EXERCISE INSTRUCTIONS: Only the lines from the first line of the material below to the line containing "- ps命令列出的是当前那些进程的快照，就是执行ps命令的那个时刻的那些进程", inclusive, should be copied, each exactly as written.

SOURCE DATA:
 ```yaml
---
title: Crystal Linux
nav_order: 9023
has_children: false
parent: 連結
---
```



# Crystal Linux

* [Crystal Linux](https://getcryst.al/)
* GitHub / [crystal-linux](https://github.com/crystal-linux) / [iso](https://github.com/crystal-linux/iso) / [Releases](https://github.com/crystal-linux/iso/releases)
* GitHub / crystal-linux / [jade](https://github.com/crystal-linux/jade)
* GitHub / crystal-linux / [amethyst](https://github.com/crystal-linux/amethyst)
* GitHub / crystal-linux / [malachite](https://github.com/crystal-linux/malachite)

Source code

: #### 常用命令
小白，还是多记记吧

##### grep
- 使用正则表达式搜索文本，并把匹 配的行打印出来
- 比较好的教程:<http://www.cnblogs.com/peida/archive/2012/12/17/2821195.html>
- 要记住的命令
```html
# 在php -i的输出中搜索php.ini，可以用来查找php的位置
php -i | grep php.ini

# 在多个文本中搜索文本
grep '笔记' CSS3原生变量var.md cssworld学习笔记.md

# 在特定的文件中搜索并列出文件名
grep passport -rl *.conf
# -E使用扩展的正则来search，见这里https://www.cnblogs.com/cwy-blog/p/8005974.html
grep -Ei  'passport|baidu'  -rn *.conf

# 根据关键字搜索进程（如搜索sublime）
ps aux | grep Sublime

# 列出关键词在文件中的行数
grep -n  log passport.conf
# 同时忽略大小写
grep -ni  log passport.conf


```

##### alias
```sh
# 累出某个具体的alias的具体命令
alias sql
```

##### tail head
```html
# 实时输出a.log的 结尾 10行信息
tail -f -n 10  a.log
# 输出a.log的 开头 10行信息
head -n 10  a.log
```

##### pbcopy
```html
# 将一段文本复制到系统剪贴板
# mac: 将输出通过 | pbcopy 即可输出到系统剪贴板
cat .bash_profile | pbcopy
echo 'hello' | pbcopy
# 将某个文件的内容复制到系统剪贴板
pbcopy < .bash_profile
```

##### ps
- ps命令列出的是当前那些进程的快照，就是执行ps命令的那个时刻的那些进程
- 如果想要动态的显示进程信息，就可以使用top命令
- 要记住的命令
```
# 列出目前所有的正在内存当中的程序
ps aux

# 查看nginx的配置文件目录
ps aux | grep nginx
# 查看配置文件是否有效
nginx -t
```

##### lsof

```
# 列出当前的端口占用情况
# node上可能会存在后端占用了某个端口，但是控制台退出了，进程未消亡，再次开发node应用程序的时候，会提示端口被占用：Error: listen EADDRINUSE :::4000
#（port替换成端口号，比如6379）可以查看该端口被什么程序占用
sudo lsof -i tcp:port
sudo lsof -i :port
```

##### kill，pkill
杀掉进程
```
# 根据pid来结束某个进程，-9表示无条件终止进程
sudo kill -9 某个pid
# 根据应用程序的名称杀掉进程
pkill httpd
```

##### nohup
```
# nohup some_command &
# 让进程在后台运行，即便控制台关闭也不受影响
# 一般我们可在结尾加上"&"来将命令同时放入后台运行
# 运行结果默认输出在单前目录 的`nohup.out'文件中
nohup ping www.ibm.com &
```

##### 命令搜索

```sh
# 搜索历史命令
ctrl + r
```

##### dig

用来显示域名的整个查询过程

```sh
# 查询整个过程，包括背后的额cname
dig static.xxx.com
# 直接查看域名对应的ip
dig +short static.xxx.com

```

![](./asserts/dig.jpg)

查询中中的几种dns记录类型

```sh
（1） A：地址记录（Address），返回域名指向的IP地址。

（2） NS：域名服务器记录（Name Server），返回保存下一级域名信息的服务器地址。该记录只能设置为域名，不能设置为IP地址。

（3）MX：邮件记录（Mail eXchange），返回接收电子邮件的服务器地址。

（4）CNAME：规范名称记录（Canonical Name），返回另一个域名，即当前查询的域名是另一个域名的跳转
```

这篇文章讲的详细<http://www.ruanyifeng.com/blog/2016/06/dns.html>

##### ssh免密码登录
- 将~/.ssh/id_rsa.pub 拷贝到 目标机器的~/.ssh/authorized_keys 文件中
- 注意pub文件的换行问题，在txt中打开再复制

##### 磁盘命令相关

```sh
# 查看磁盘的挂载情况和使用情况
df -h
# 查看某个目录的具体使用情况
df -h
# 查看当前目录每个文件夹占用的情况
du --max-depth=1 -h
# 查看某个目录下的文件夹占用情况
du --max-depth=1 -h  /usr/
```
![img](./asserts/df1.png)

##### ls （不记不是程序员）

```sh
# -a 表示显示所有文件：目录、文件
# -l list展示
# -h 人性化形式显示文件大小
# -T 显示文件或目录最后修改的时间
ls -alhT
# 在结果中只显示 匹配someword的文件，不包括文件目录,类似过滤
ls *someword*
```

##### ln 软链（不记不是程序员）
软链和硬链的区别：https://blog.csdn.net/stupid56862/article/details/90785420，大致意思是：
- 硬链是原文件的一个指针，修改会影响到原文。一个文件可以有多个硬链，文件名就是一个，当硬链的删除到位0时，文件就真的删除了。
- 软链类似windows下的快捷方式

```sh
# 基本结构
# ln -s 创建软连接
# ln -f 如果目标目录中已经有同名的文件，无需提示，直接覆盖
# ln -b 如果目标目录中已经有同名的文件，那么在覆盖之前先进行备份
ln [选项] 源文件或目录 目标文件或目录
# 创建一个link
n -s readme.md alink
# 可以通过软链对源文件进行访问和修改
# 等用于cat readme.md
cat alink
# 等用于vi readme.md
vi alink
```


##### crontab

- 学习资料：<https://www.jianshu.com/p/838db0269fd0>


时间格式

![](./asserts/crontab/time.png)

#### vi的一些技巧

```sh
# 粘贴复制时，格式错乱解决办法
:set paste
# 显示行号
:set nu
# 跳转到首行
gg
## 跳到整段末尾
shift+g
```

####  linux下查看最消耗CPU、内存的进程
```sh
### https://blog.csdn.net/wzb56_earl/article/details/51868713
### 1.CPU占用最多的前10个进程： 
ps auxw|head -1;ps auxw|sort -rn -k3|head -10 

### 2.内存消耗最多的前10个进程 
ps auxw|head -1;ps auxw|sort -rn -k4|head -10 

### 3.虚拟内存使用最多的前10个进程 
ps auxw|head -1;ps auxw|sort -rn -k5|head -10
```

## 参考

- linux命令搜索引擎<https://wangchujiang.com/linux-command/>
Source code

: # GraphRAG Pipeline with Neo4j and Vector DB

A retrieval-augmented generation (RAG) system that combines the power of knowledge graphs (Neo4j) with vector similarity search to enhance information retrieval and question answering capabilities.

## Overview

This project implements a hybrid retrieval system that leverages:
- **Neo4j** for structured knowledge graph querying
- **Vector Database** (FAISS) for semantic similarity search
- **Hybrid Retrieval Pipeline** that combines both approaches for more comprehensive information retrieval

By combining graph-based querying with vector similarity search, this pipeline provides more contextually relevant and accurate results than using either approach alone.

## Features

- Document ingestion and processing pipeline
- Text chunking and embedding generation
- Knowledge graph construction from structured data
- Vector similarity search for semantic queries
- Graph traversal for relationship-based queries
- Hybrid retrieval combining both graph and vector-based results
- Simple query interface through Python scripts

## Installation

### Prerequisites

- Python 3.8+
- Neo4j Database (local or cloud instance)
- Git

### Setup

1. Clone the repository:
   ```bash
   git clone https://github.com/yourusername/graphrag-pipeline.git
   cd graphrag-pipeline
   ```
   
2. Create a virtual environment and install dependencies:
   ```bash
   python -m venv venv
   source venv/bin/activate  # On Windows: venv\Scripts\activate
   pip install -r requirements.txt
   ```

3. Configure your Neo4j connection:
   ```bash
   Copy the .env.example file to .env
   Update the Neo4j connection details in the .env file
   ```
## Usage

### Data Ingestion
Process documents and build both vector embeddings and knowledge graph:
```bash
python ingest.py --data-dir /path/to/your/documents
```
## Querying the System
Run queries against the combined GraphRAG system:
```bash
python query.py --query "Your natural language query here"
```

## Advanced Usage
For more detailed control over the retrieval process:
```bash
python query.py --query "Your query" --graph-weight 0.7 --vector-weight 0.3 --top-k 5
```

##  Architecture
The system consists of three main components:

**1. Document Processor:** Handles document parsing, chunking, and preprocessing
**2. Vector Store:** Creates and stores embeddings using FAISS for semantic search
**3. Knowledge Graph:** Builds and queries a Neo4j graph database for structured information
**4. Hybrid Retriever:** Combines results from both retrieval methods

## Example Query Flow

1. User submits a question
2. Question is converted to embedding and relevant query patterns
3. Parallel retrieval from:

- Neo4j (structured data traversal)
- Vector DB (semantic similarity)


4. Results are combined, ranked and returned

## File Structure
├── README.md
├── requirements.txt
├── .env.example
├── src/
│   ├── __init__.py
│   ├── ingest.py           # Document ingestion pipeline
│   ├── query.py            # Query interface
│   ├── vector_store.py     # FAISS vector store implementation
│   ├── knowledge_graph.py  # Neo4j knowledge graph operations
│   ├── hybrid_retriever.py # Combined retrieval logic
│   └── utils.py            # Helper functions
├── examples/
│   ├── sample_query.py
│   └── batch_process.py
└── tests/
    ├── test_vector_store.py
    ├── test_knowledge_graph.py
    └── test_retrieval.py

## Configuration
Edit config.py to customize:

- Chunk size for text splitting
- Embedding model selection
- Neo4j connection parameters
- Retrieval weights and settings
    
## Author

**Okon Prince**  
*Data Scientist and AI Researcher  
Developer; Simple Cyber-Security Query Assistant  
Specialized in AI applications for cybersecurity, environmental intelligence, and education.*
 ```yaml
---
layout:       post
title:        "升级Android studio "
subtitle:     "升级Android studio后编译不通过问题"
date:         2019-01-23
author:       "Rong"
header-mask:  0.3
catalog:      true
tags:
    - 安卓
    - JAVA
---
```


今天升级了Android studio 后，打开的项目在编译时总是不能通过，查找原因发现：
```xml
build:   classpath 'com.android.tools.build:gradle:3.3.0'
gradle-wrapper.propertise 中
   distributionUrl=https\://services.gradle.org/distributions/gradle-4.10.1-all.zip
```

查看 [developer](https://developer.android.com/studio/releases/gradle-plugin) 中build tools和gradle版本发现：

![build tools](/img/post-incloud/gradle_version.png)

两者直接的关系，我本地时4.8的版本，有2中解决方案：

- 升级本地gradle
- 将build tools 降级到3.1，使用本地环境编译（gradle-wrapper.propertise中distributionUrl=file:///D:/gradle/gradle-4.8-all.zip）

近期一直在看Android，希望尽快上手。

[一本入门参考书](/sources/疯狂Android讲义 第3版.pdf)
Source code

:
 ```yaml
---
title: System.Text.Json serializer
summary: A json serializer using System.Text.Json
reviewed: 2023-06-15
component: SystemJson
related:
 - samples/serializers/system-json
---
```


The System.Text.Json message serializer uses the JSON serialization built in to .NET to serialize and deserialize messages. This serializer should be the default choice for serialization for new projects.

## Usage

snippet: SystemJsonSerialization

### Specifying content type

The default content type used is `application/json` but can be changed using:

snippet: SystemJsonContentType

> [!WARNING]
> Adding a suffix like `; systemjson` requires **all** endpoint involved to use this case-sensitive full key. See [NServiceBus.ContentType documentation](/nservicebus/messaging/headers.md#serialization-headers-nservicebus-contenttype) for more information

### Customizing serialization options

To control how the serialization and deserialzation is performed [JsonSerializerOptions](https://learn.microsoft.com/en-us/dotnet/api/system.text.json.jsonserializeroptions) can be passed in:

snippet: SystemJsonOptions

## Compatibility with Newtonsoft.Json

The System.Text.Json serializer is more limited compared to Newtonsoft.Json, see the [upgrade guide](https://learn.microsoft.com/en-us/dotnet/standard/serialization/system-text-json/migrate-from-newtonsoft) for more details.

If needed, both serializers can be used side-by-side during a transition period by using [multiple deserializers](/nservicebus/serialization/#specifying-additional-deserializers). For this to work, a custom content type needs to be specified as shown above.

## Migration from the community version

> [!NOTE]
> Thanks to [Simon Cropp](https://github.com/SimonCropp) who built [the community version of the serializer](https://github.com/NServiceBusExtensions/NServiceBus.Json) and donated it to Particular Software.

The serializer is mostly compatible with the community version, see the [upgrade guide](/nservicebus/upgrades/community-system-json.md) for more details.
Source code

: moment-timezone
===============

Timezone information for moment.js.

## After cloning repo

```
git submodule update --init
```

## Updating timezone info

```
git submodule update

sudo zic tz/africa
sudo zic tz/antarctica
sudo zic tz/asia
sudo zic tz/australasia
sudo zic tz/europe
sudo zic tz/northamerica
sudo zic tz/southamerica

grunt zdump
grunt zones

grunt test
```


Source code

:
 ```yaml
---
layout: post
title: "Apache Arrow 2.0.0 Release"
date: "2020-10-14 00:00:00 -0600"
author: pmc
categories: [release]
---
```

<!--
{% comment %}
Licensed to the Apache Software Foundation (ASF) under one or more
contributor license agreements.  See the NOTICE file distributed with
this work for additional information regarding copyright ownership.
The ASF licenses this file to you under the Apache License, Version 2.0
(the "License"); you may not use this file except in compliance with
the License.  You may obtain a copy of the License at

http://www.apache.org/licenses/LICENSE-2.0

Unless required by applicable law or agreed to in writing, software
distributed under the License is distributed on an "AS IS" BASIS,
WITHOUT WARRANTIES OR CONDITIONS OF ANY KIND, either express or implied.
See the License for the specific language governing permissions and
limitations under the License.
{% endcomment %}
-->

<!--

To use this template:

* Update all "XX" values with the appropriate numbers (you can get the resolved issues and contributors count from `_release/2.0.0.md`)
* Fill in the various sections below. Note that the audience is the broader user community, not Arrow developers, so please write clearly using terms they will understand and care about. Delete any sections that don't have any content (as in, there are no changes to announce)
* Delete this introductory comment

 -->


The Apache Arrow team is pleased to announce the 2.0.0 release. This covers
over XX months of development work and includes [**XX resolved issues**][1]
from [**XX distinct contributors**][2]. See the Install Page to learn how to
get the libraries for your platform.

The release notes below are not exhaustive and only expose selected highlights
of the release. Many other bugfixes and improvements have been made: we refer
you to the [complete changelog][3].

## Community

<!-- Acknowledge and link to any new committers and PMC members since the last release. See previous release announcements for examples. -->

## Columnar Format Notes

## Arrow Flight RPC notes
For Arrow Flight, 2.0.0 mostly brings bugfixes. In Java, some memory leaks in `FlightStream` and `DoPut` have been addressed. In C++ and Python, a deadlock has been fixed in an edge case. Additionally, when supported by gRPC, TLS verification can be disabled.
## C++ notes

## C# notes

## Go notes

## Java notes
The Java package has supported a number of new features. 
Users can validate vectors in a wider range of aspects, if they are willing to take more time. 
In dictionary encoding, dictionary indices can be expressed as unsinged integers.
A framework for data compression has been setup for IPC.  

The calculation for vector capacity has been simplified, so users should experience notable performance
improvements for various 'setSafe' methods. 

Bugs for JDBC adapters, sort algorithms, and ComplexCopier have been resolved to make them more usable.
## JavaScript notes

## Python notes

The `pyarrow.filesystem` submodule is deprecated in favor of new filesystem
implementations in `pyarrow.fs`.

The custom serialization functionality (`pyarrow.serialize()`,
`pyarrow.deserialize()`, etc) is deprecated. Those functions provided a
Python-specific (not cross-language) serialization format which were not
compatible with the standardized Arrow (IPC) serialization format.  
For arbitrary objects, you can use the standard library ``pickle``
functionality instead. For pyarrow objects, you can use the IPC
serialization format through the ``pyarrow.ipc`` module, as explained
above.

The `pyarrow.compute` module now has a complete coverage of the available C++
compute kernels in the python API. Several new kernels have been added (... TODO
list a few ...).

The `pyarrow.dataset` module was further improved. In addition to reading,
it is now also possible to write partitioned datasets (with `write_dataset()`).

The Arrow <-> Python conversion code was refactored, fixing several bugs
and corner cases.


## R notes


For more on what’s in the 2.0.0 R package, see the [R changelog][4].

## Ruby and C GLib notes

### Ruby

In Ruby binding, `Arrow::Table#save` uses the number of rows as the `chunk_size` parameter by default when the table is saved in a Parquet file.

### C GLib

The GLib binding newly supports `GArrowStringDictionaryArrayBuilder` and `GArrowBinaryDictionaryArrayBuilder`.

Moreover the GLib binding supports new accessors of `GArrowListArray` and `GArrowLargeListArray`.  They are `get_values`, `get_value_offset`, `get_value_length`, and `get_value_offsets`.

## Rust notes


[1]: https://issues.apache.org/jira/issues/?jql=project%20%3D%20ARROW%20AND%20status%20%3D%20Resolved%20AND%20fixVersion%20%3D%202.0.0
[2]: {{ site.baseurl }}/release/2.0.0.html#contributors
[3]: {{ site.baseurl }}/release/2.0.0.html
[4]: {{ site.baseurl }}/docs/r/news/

YOUR RESPONSE:
 ```yaml
---
title: Crystal Linux
nav_order: 9023
has_children: false
parent: 連結
---
```



# Crystal Linux

* [Crystal Linux](https://getcryst.al/)
* GitHub / [crystal-linux](https://github.com/crystal-linux) / [iso](https://github.com/crystal-linux/iso) / [Releases](https://github.com/crystal-linux/iso/releases)
* GitHub / crystal-linux / [jade](https://github.com/crystal-linux/jade)
* GitHub / crystal-linux / [amethyst](https://github.com/crystal-linux/amethyst)
* GitHub / crystal-linux / [malachite](https://github.com/crystal-linux/malachite)

Source code

: #### 常用命令
小白，还是多记记吧

##### grep
- 使用正则表达式搜索文本，并把匹 配的行打印出来
- 比较好的教程:<http://www.cnblogs.com/peida/archive/2012/12/17/2821195.html>
- 要记住的命令
```html
# 在php -i的输出中搜索php.ini，可以用来查找php的位置
php -i | grep php.ini

# 在多个文本中搜索文本
grep '笔记' CSS3原生变量var.md cssworld学习笔记.md

# 在特定的文件中搜索并列出文件名
grep passport -rl *.conf
# -E使用扩展的正则来search，见这里https://www.cnblogs.com/cwy-blog/p/8005974.html
grep -Ei  'passport|baidu'  -rn *.conf

# 根据关键字搜索进程（如搜索sublime）
ps aux | grep Sublime

# 列出关键词在文件中的行数
grep -n  log passport.conf
# 同时忽略大小写
grep -ni  log passport.conf


```

##### alias
```sh
# 累出某个具体的alias的具体命令
alias sql
```

##### tail head
```html
# 实时输出a.log的 结尾 10行信息
tail -f -n 10  a.log
# 输出a.log的 开头 10行信息
head -n 10  a.log
```

##### pbcopy
```html
# 将一段文本复制到系统剪贴板
# mac: 将输出通过 | pbcopy 即可输出到系统剪贴板
cat .bash_profile | pbcopy
echo 'hello' | pbcopy
# 将某个文件的内容复制到系统剪贴板
pbcopy < .bash_profile
```

##### ps
- ps命令列出的是当前那些进程的快照，就是执行ps命令的那个时刻的那些进程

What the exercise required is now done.